The first two games of the finals ended as 13- and 19-point victories for Los Angeles. And now that his team has returned to home court needing only a victory here Sunday to win its fourth title in the last seven seasons, Riley has no reason to be anything but confident.
"We've worked too hard this season; it would take a tough team to beat us now," he said. "They're tough, but if they can do that I guarantee it will be in two of the best games ever."
Boston worked its way back into the series with wins in Games 3 and 5, both in Boston Garden. In some ways, Jones' removal of his starters in the closing minutes of Thursday's 123-108 victory recalled the first two games, when Larry Bird, Dennis Johnson, et al, were also sitting on the bench. In those games, though, the Lakers were so far ahead that there was no need for them to get up.
"Hopefully you'll see some Celtics starters playing in the fourth quarter in the Forum, I know that's my goal," said forward Kevin McHale. "Last week we were all just sitting there taking our tape off."
Then, a Boston victory here was beyond the realm of possibility. After all, the Celtics' playoff road record of 2-7 was even a comedown from their shaky 20-21 regular season mark away from the Garden. At one stretch late in the season, the team lost nine consecutive road games, either getting blown out or losing fourth-quarter leads.
"It had a snowballing effect, and everyone seemed to lose confidence," said Jones. "Our home used to be on the road, too; now it's just a condo that we only visit."
After seven days cooped up in an overcrowded hotel in Boston, the Lakers say they've been rejuvenated by the sounds of soothing surf and appreciative fans.
"It feels great to be home," said center Kareem Abdul-Jabbar. "There are so many things about being home that have nothing to do with the game of basketball but with your personality."
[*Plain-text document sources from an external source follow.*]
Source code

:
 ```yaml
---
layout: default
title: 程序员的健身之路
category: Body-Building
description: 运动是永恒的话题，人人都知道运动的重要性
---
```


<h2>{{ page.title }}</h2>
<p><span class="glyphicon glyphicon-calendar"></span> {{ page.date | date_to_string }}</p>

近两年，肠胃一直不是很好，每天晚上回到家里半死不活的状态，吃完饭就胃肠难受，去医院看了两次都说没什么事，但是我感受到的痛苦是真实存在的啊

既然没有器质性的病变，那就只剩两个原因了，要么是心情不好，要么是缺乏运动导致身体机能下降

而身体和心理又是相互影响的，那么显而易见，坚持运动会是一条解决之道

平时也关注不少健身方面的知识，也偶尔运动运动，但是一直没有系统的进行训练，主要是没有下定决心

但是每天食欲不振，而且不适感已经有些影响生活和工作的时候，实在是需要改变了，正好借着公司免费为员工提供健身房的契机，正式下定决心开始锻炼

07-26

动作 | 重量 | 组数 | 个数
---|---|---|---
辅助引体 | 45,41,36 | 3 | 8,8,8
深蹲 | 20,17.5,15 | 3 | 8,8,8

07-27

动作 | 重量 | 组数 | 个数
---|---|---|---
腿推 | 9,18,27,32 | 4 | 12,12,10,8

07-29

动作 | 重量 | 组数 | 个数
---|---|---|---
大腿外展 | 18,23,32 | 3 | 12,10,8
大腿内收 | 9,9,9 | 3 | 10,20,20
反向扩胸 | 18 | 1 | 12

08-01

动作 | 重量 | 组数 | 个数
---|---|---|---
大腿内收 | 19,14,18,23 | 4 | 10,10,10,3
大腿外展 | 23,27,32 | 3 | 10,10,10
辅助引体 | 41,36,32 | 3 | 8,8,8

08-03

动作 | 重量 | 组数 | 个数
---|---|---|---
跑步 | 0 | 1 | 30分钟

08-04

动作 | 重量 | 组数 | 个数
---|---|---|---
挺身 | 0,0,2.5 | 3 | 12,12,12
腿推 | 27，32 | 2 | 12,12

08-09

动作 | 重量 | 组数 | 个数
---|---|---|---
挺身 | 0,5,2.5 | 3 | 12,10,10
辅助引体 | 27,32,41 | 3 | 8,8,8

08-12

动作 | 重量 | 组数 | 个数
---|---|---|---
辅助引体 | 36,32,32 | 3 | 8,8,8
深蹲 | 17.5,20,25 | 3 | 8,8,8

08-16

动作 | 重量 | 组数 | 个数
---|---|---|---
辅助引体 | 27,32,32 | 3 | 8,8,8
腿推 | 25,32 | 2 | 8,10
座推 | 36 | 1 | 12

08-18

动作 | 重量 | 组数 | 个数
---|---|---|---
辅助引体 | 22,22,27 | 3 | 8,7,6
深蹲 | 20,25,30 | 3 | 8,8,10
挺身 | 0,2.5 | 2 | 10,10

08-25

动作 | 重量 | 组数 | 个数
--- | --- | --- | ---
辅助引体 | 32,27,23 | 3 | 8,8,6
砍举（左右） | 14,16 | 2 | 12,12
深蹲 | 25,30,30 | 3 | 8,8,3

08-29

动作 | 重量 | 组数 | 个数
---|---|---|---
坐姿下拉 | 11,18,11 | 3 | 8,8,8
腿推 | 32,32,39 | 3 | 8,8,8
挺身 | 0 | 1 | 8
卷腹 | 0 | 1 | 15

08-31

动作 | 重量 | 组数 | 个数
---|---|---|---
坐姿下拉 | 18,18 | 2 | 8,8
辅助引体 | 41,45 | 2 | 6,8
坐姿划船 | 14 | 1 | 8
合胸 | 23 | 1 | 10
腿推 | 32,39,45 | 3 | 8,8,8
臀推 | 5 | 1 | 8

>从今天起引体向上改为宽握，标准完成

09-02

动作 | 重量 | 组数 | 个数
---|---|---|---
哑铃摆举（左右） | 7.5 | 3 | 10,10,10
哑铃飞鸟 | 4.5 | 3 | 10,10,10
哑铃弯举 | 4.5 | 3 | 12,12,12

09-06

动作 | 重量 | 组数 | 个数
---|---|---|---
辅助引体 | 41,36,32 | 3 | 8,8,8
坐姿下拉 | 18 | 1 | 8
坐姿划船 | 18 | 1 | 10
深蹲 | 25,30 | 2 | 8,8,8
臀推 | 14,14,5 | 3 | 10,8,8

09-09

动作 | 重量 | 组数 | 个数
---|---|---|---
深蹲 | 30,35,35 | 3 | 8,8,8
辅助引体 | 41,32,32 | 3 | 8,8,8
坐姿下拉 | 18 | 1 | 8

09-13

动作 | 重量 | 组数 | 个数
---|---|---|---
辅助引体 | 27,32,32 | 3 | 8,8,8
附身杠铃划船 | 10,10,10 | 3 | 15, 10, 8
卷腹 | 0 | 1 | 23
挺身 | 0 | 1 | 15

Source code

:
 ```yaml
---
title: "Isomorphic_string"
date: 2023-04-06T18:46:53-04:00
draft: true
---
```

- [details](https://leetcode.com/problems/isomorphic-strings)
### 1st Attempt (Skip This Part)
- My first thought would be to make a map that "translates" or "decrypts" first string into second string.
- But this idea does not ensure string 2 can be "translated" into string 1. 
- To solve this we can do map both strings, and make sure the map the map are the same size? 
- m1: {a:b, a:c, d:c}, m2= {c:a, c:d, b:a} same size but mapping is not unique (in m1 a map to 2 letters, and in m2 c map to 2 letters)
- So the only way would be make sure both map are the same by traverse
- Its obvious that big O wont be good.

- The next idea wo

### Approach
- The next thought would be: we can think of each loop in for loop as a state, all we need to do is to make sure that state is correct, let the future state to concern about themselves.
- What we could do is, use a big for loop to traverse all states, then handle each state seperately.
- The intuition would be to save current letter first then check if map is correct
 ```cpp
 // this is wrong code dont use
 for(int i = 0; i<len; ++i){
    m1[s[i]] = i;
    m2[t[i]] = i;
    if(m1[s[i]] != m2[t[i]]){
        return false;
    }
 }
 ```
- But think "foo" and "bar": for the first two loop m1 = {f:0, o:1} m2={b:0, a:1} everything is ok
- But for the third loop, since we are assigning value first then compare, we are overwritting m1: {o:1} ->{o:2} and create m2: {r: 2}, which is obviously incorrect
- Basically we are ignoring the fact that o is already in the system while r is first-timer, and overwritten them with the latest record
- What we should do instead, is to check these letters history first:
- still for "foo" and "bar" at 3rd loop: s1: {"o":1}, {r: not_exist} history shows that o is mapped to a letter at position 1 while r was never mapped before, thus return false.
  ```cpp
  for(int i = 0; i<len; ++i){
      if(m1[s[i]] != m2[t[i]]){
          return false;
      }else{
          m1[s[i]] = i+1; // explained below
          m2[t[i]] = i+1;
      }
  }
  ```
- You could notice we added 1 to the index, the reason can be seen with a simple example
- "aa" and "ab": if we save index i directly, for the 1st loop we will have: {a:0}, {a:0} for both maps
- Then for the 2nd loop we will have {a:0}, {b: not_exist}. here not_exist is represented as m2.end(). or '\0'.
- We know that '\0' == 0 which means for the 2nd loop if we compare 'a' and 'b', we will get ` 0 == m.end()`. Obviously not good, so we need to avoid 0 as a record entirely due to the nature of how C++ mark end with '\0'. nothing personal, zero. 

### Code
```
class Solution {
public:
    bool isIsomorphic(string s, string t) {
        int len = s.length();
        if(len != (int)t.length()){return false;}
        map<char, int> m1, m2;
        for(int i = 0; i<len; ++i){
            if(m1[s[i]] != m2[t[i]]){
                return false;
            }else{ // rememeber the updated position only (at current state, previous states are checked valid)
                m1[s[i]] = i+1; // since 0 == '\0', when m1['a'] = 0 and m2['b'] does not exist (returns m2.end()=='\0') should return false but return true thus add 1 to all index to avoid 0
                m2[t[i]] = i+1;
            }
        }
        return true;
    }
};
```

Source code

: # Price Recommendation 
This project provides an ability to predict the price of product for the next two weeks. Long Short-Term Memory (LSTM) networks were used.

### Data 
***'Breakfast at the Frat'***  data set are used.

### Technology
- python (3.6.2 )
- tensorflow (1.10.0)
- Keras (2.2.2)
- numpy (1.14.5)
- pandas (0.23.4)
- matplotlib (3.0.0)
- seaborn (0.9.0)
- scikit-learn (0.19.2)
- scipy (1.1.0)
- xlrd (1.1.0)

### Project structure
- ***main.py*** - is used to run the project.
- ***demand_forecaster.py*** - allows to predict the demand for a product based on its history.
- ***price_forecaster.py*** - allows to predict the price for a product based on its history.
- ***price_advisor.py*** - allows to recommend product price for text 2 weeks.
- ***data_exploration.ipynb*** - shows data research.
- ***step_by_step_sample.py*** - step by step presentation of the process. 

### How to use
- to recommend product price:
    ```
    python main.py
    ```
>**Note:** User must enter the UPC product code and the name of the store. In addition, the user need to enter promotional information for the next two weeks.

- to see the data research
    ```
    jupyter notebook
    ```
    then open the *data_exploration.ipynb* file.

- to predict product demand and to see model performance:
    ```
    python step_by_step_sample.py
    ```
It would seem that the two Lakers players most in need of some major good vibrations are forward James Worthy and guard Byron Scott, who have averaged 28 and 22 points at home in the finals but only 13 and six, respectively, on the road.
Scott, who still is villified by some here as the man who replaced Norm Nixon in the Los Angeles lineup, has been especially taken to task. However, Riley presented a strong defense today.
"His floor game has been good and his defense has been as good as any of our players," Riley said of Scott. "I wouldn't say he's in a slump because he's only taken about 10 shots a game, and that's not a lot. I say watch out, because he could go off at any time."
Time is something Boston doesn't have a lot of. Affected by injuries in the early stages of the postseason, the team seemed to return to the form it enjoyed in January and February on Thursday, even outscoring the much quicker Lakers in fast break points. They hit 37 of their last 63 shots, and their 15-point victory was the Celtics' biggest in this season's playoffs.
"It may have been the first time we've really had everybody going," said Jones. "That helped slow them down and let us run more. Why give them all the three-on-twos and four-on-nobodies? Those are easy points; we have to pull out all the stops now, anyway."
Given its 3-2 advantage, Los Angeles was playing it coy on the status of reserve guard/forward Michael Cooper. The NBA defensive player of the year hyperextended and sprained his right knee in Game 5 and said he wasn't sure if he would return Sunday.
"Right now I can't make that determination," he said. "It'll be up to the doctors and I'll go along with whatever they say."
NBA Finals Notes:
The Boston Celtics and Los Angeles Lakers have played lots of postseason games, but they've never played this late into the spring.
The Celtics' 123-108 victory in Game 5 of the NBA final series necessitated at least one more game against the Lakers. Neither team has ever played after June 12, that in 1984, when the Celtics beat the Lakers in a seventh playoff game of the final series.